Why do we make friends? Could friendship also be serving an evolutionary purpose? A new study has found that humans tend to be more genetically similar to friends than to strangers. According to this study, conducted by researchers at University of California, San Diego and Yale University, and published in Proceedings of the National Academy of Sciences, friends often share the same number of genes as shared by fourth cousins or those who share a great- great-great-grandparent.
The scientists claim that this could be the result of an evolutionary trait of forming social networks. According to them, ancient humans with similar specific genes, because of the survival benefits of staying together, became closer friends, and grow more likely to reproduce and pass on these genes than other people who didn’t have these genes. The researchers claim such a social network understanding of evolution possibly explains why some genes change faster than others.
For the study, the researchers examined genetic variations between nearly 2,000 unrelated subjects.
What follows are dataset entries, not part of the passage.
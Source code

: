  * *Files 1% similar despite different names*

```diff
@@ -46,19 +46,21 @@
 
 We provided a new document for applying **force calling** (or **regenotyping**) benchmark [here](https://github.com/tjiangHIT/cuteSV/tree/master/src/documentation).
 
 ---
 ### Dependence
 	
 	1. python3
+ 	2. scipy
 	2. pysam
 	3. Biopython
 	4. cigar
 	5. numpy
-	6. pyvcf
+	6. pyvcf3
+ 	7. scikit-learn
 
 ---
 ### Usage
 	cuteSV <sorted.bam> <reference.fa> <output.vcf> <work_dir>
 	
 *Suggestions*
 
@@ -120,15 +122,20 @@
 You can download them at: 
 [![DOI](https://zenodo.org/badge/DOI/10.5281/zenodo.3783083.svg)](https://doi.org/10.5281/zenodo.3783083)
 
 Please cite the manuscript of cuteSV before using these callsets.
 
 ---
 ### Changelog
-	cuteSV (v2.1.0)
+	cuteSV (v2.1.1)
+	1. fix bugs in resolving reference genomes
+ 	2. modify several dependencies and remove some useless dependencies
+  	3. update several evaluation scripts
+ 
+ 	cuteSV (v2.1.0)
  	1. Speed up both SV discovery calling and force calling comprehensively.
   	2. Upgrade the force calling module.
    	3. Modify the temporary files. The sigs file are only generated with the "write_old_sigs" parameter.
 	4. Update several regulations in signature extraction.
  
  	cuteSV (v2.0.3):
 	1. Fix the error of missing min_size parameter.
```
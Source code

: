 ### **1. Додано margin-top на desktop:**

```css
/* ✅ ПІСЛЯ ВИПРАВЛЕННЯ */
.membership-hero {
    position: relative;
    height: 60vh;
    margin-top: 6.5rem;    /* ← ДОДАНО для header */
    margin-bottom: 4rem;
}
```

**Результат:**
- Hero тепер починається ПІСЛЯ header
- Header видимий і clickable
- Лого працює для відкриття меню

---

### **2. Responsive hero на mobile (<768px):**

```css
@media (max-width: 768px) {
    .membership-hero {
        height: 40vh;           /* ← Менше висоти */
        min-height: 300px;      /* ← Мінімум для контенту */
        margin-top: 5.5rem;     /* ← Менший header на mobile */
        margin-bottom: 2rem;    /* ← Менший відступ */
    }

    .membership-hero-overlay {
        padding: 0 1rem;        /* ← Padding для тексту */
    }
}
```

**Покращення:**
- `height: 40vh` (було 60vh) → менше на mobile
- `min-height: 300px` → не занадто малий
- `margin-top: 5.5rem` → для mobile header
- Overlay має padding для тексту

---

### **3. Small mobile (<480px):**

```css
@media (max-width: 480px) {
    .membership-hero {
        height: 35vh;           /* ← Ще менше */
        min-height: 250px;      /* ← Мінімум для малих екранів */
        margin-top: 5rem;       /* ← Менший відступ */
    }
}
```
Most of these individuals comprised three generations of Irish- and Italian- Americans from a small town close to Boston. All pairs of individuals who were even slightly related were excluded from this study. When they compared the genetic markers between those individuals who were friends with each other—a total of 1,300 pairs of friends—and also compared individuals’ genes with strangers’, they found that friends share the same level of genetic closeness as what has been found among fourth cousins. The researchers also developed a genetic test: just by examining individuals’ genes they could predict whether pairs of individuals were friends or strangers among 450 participants.
The authors write, ‘More than any other species, humans form social ties to individuals who are neither kin nor mates, and these ties tend to be with similar people. Here, we show that this similarity extends to genotypes… Friends may be a kind of ‘functional kin’. Finally, homophilic (positively-correlated) genotypes exhibit significantly higher measures of positive selection, suggesting that, on average, they may yield a synergistic fitness advantage that has been helping to drive recent human evolution.’